[PROVIDED MATERIAL]

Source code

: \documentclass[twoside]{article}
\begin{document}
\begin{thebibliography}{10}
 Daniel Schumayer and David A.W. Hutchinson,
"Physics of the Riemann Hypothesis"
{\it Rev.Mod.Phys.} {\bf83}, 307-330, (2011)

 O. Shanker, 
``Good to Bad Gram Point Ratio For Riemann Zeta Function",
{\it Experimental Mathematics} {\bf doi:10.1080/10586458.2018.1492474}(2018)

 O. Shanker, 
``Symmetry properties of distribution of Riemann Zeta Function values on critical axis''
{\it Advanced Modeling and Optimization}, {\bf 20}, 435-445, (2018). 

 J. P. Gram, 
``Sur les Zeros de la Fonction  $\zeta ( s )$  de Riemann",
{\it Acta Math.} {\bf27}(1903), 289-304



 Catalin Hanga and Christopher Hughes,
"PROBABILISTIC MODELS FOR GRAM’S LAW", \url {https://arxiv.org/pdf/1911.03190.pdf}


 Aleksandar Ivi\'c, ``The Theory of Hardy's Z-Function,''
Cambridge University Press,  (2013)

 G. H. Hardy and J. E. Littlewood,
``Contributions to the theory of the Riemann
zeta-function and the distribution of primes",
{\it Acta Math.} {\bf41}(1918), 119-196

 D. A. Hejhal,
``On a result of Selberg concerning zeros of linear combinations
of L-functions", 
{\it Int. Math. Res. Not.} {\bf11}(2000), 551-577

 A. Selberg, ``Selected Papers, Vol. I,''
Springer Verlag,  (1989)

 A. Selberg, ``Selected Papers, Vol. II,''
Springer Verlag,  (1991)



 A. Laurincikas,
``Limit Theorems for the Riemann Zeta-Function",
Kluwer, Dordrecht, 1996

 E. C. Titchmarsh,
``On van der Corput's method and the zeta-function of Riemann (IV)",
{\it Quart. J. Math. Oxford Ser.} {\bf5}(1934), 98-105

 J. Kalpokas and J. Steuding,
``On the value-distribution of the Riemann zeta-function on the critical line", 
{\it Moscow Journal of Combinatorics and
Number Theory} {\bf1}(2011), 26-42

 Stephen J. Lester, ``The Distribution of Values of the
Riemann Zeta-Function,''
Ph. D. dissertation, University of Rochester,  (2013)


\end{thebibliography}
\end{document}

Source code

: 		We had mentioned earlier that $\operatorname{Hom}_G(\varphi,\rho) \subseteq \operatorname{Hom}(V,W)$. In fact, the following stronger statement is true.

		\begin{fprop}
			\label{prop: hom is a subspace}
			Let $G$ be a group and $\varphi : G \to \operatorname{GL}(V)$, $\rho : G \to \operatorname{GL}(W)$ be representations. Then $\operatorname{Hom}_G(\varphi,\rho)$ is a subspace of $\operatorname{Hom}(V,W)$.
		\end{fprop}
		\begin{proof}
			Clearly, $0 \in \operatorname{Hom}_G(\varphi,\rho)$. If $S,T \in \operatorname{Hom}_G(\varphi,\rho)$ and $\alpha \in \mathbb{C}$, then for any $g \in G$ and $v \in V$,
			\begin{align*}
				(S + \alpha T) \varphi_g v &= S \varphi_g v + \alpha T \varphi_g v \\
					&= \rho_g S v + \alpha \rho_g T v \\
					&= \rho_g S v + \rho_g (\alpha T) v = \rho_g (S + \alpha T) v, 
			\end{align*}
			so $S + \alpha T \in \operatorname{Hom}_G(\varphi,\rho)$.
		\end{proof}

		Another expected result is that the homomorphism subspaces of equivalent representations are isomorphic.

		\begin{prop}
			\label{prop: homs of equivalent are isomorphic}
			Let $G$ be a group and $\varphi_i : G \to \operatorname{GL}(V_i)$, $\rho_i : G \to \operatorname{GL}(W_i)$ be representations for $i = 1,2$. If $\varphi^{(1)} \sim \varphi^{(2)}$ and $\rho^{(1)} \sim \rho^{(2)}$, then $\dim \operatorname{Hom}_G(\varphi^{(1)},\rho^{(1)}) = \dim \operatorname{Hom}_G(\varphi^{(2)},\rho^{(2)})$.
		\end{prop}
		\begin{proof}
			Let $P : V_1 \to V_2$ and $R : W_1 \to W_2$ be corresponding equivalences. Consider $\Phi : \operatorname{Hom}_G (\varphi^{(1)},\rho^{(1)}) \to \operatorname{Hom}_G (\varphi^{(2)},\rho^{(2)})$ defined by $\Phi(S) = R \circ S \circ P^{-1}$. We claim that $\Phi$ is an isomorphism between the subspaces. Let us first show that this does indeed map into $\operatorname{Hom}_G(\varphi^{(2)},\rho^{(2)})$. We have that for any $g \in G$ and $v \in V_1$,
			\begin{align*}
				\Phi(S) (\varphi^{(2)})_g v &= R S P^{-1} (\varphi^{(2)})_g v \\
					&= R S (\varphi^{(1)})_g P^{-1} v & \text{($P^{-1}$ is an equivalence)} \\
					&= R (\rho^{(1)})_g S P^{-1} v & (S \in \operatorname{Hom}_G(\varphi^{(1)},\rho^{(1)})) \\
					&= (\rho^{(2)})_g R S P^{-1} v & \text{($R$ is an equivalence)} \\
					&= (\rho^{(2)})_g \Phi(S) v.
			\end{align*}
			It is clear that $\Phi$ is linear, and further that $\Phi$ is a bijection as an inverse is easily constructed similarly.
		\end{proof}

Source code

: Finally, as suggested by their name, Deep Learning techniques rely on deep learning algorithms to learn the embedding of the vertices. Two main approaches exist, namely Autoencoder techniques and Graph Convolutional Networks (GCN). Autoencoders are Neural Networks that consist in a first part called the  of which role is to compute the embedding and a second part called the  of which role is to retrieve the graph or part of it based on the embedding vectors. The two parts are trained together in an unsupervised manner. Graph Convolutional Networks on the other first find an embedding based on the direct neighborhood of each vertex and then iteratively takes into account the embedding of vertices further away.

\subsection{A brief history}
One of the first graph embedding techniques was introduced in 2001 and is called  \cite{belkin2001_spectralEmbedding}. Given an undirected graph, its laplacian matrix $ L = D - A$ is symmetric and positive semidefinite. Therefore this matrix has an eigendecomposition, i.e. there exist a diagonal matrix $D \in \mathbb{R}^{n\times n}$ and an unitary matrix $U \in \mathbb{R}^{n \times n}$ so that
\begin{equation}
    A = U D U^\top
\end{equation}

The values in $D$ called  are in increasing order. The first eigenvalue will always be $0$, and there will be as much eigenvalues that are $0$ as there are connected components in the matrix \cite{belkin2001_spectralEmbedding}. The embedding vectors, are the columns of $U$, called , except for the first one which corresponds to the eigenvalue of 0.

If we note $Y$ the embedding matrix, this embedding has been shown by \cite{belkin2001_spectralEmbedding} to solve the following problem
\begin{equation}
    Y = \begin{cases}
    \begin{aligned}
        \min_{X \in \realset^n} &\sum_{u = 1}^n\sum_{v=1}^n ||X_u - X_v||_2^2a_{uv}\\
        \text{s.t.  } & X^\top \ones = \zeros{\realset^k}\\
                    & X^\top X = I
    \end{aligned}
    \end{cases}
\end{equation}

[/PROVIDED MATERIAL]

- _REQUIREMENT_: If the word "critical" appears in a line above, copy that line.

- _ANSWER BELOW_:
``Symmetry properties of distribution of Riemann Zeta Function values on critical axis''
``On the value-distribution of the Riemann zeta-function on the critical line", 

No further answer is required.